Supplied records Block Start
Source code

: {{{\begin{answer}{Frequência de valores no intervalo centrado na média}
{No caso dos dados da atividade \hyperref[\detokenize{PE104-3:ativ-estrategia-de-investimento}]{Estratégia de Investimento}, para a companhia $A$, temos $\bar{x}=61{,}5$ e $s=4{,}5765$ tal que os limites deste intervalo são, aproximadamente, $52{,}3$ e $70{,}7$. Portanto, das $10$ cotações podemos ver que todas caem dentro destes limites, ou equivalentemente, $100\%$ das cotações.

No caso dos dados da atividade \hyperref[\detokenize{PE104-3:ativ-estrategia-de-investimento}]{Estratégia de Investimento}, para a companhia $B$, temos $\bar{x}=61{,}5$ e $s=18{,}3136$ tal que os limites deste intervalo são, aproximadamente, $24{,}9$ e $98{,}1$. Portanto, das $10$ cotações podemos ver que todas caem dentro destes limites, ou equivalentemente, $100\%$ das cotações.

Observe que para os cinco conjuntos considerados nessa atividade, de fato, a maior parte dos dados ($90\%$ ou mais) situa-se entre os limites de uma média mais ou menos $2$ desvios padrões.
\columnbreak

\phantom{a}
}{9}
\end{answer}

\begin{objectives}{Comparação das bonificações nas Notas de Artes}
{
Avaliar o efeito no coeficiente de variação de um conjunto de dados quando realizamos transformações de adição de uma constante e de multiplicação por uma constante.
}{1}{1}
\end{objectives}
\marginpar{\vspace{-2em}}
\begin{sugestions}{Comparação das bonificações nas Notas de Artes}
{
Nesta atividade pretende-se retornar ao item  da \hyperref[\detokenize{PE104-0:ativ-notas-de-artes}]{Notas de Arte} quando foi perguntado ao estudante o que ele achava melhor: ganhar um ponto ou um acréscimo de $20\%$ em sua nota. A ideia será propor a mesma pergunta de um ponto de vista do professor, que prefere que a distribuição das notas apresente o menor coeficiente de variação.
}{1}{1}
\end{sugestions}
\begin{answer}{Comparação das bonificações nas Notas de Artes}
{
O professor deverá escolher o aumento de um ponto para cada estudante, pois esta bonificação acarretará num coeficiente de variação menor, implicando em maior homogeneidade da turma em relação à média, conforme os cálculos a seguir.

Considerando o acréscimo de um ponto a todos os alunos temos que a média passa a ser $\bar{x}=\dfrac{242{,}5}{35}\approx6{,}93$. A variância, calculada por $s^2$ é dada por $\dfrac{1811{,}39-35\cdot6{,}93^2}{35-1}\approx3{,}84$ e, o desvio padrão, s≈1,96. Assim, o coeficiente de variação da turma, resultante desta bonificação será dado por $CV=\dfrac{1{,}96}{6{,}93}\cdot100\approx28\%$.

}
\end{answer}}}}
Supplied records Block End
Please state how many lines in the entries include the string "temos", giving no more than the number.

3